Today I tried to temp three different co-workers into having lunch with me. Its gray outside and I just felt like sitting down and having a relaxing meal. It turned out that they were too busy or already had plans.
Eating alone is something I’ve become used to. It’s part of living my life on the perimeter (i.e. being single in my 40s). I don’t love it, but I don’t hate it either. I generally have a book, magazine, or my iPad close by to keep me company.
In times past, to avoid eating alone, I’ve resorted to the shameless tactic of “offering to pay”. I seriously don’t know why I’ve resorted to this…it has pitiful written all over it. But I rest easy because I know I can’t be the only person who has ever tried to bribe a friend to hang out with them.

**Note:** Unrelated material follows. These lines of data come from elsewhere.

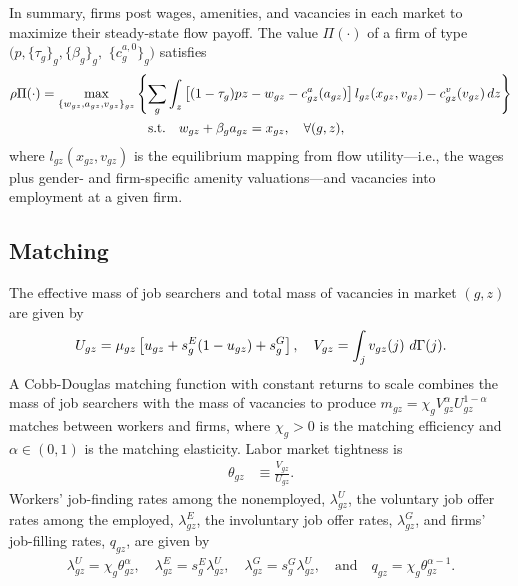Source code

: In summary, firms post wages, amenities, and vacancies in each market to maximize their steady-state flow payoff. The value $\Pi(\cdot)$ of a firm of type $(p, \{\tau_{g}\}_{g}, \{\beta_{g}\}_{g},$ $\{c_{g}^{a,0}\}_{g})$ satisfies
% 
\begin{align}
    \rho \Pi (\cdot) = \max_{\{w_{gz}, a_{gz}, v_{gz}\}_{gz}} & \left\{ \sum_{g} \int_{z} \left[ (1 - \tau_{g}) p z - w_{gz} - c_{gz}^{a}(a_{gz}) \right] l_{gz}(x_{gz}, v_{gz}) - c_{gz}^{v}(v_{gz}) \diff z \right\} \notag \\
    & \quad \text{s.t.} \quad w_{gz} + \beta_{g} a_{gz} = x_{gz}, \quad \forall (g, z), \label{eq:firm_problem}
\end{align}
%
where $l_{gz}(x_{gz}, v_{gz})$ is the equilibrium mapping from flow utility---i.e., the wages plus gender- and firm-specific amenity valuations---and vacancies into employment at a given firm.


\subsection{Matching}

The effective mass of job searchers and total mass of vacancies in market $(g, z)$ are given by
%
\begin{align}
    U_{gz} = \mu_{gz} \left[ u_{gz} + s_{g}^{E} (1 - u_{gz}) + s_{g}^{G} \right], \quad V_{gz} = \int_{j} v_{gz}(j) \, \diff\Gamma(j). \label{eq:aggregate_vacancies} %
\end{align}
%
A Cobb-Douglas matching function with constant returns to scale combines the mass of job searchers with the mass of vacancies to produce $m_{gz} = \chi_{g} V_{gz}^{\alpha} U_{gz}^{1 - \alpha}$ matches between workers and firms, where $\chi_{g} > 0$ is the matching efficiency and $\alpha \in (0,1)$ is the matching elasticity. Labor market tightness is
%
\begin{align}
    \theta_{gz} &\equiv \frac{V_{gz}}{U_{gz}}. \label{eq:market_tightness}
\end{align}
%
Workers' job-finding rates among the nonemployed, $\lambda_{gz}^{U}$, the voluntary job offer rates among the employed, $\lambda_{gz}^{E}$, the involuntary job offer rates, $\lambda_{gz}^{G}$, and firms' job-filling rates, $q_{gz}$, are given by
%
\begin{align}
    \lambda_{gz}^{U} = \chi_{g} \theta_{gz}^{\alpha}, %
    \quad %
    \lambda_{gz}^{E} = s_{g}^{E} \lambda_{gz}^{U}, %
    \quad %
    \lambda_{gz}^{G} = s_{g}^{G} \lambda_{gz}^{U}, %
    \quad \text{and} %
    \quad%
    q_{gz} = \chi_{g} \theta_{gz}^{\alpha - 1}. \label{eq:offer_arrival_rates}
\end{align}


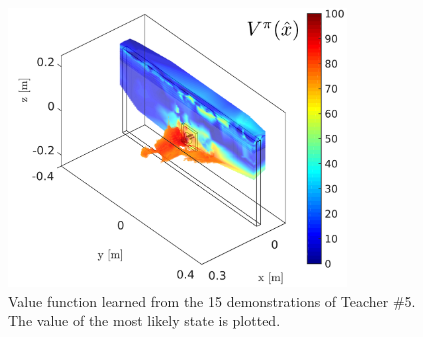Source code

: \begin{figure}
 \centering
 \includegraphics[width=0.8\textwidth]{./ch4-PiH/Figures/Fig/value_subj_5.pdf}
 \caption{Value function learned from the 15 demonstrations of Teacher \#5. The value of the most likely state is plotted.}
 \label{fig:value_function_subj_5}
\end{figure}
 
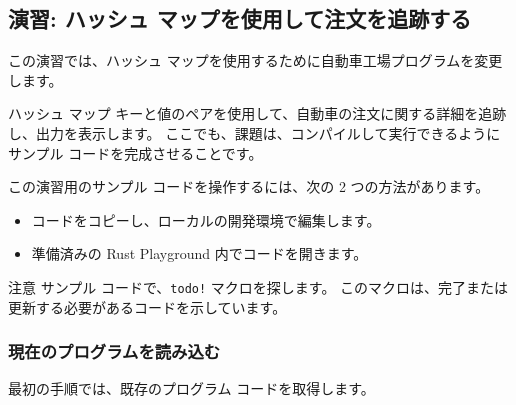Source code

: \subsection{演習: ハッシュ マップを使用して注文を追跡する}

この演習では、ハッシュ マップを使用するために自動車工場プログラムを変更します。

ハッシュ マップ キーと値のペアを使用して、自動車の注文に関する詳細を追跡し、出力を表示します。 ここでも、課題は、コンパイルして実行できるようにサンプル コードを完成させることです。

この演習用のサンプル コードを操作するには、次の 2 つの方法があります。

\begin{itemize}
\item コードをコピーし、ローカルの開発環境で編集します。
\item 準備済みの Rust Playground 内でコードを開きます。
\end{itemize}

\begin{itembox}[l]{注意}
サンプル コードで、\texttt{todo!} マクロを探します。 このマクロは、完了または更新する必要があるコードを示しています。
\end{itembox}

\subsubsection{現在のプログラムを読み込む}

最初の手順では、既存のプログラム コードを取得します。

As the years have passed, I’ve become used to the idea of eating alone. So, today I bit the bullet and found a dark quiet restaurant for lunch. Luckily I had the June issue of Alaska Magazine in my car. There was just enough unread material in the magazine to keep me from dwelling on the fact that once again I was my own company.

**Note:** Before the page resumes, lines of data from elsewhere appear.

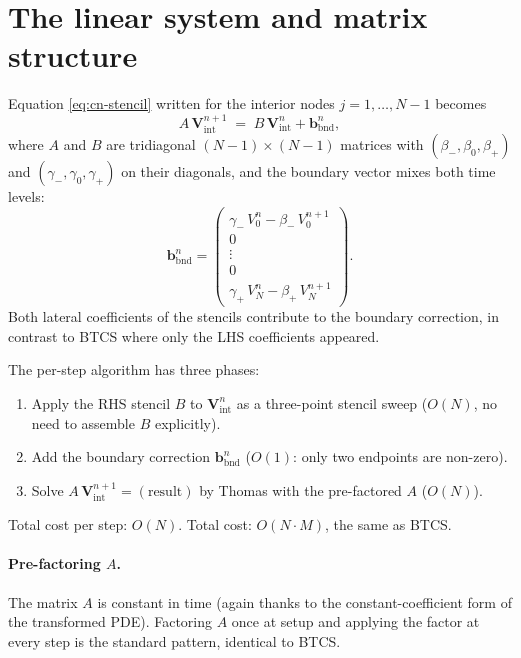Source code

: \documentclass[11pt,a4paper]{article}
\begin{document}
\section{The linear system and matrix structure}

Equation \eqref{eq:cn-stencil} written for the interior nodes $j =
1, \dots, N-1$ becomes
\[
A\,\mathbf{V}^{n+1}_{\mathrm{int}}
\;=\; B\,\mathbf{V}^n_{\mathrm{int}}
   + \mathbf{b}_{\mathrm{bnd}}^n,
\]
where $A$ and $B$ are tridiagonal $(N-1)\times(N-1)$ matrices with
$(\beta_-, \beta_0, \beta_+)$ and $(\gamma_-, \gamma_0, \gamma_+)$ on
their diagonals, and the boundary vector mixes both time levels:
\begin{equation}
\mathbf{b}_{\mathrm{bnd}}^n
= \begin{pmatrix}
\gamma_-\,V_0^n - \beta_-\,V_0^{n+1} \\
0 \\
\vdots \\
0 \\
\gamma_+\,V_N^n - \beta_+\,V_N^{n+1}
\end{pmatrix}.
\label{eq:bnd-cn}
\end{equation}
Both lateral coefficients of the stencils contribute to the boundary
correction, in contrast to BTCS where only the LHS coefficients
appeared.

The per-step algorithm has three phases:
\begin{enumerate}[leftmargin=2em]
\item Apply the RHS stencil $B$ to $\mathbf{V}^n_{\mathrm{int}}$ as
a three-point stencil sweep ($O(N)$, no need to assemble $B$
explicitly).
\item Add the boundary correction $\mathbf{b}_{\mathrm{bnd}}^n$
($O(1)$: only two endpoints are non-zero).
\item Solve $A\,\mathbf{V}^{n+1}_{\mathrm{int}} = (\text{result})$ by
Thomas with the pre-factored $A$ ($O(N)$).
\end{enumerate}
Total cost per step: $O(N)$. Total cost: $O(N \cdot M)$, the same
as BTCS.

\paragraph{Pre-factoring $A$.} The matrix $A$ is constant in time
(again thanks to the constant-coefficient form of the transformed
PDE). Factoring $A$ once at setup and applying the factor at every
step is the standard pattern, identical to BTCS.
\end{document}
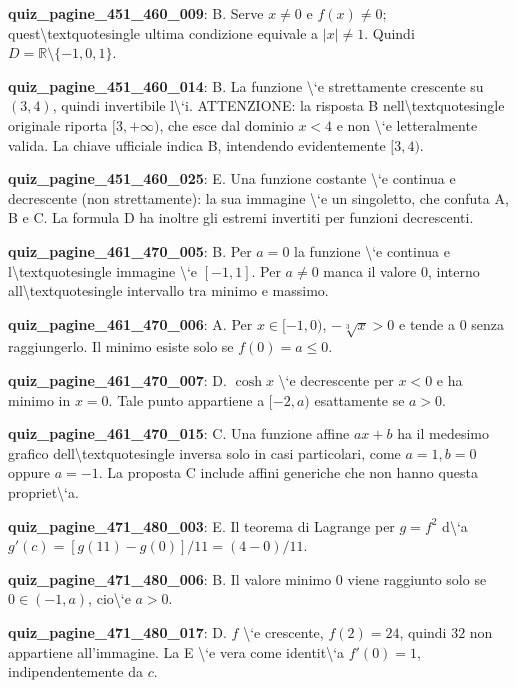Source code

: \documentclass[11pt,a4paper]{article}
\newcounter{quiz}
\begin{document}
\noindent\textbf{quiz\_pagine\_451\_460\_009}: B. Serve $x\ne0$ e $f(x)\ne0$; quest\textbackslash{}textquotesingle ultima condizione equivale a $|x|\ne1$. Quindi $D=\mathbb R\setminus\{-1,0,1\}$.\par\medskip
\noindent\textbf{quiz\_pagine\_451\_460\_014}: B. La funzione \textbackslash{}`e strettamente crescente su $(3,4)$, quindi invertibile l\textbackslash{}`i. ATTENZIONE: la risposta B nell\textbackslash{}textquotesingle originale riporta $[3,+\infty)$, che esce dal dominio $x<4$ e non \textbackslash{}`e letteralmente valida. La chiave ufficiale indica B, intendendo evidentemente $[3,4)$.\par\medskip
\noindent\textbf{quiz\_pagine\_451\_460\_025}: E. Una funzione costante \textbackslash{}`e continua e decrescente (non strettamente): la sua immagine \textbackslash{}`e un singoletto, che confuta A, B e C. La formula D ha inoltre gli estremi invertiti per funzioni decrescenti.\par\medskip
\noindent\textbf{quiz\_pagine\_461\_470\_005}: B. Per $a=0$ la funzione \textbackslash{}`e continua e l\textbackslash{}textquotesingle immagine \textbackslash{}`e $[-1,1]$. Per $a\neq0$ manca il valore $0$, interno all\textbackslash{}textquotesingle intervallo tra minimo e massimo.\par\medskip
\noindent\textbf{quiz\_pagine\_461\_470\_006}: A. Per $x\in[-1,0)$, $-\sqrt[3]{x}>0$ e tende a $0$ senza raggiungerlo. Il minimo esiste solo se $f(0)=a\le0$.\par\medskip
\noindent\textbf{quiz\_pagine\_461\_470\_007}: D. $\cosh x$ \textbackslash{}`e decrescente per $x<0$ e ha minimo in $x=0$. Tale punto appartiene a $[-2,a)$ esattamente se $a>0$.\par\medskip
\noindent\textbf{quiz\_pagine\_461\_470\_015}: C. Una funzione affine $ax+b$ ha il medesimo grafico dell\textbackslash{}textquotesingle inversa solo in casi particolari, come $a=1,b=0$ oppure $a=-1$. La proposta C include affini generiche che non hanno questa propriet\textbackslash{}`a.\par\medskip
\noindent\textbf{quiz\_pagine\_471\_480\_003}: E. Il teorema di Lagrange per $g=f^2$ d\textbackslash{}`a $g'(c)=[g(11)-g(0)]/11=(4-0)/11$.\par\medskip
\noindent\textbf{quiz\_pagine\_471\_480\_006}: B. Il valore minimo $0$ viene raggiunto solo se $0\in(-1,a)$, cio\textbackslash{}`e $a>0$.\par\medskip
\noindent\textbf{quiz\_pagine\_471\_480\_017}: D. $f$ \textbackslash{}`e crescente, $f(2)=24$, quindi $32$ non appartiene all'immagine. La E \textbackslash{}`e vera come identit\textbackslash{}`a $f'(0)=1$, indipendentemente da $c$.\par\medskip
\end{document}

And, as frequently happens when I venture out by myself…the waitress informs me that she grew up in Alaska too. Between serving me my meal and the check, we had a quick laugh about a photo in the magazine that was obviously mislabeled. I told her I might write the editor and fill them in on their error. In the end, I gave her the magazine to read and we exchanged contact information. She wanted me to let her know if my note to the editor ended up getting published.
I find eating alone (traveling alone, etc.) often leads to unexpected interactions. There is no way I would have met a fellow Alaskan had one of my co-workers been with me. I think being alone makes me more approachable.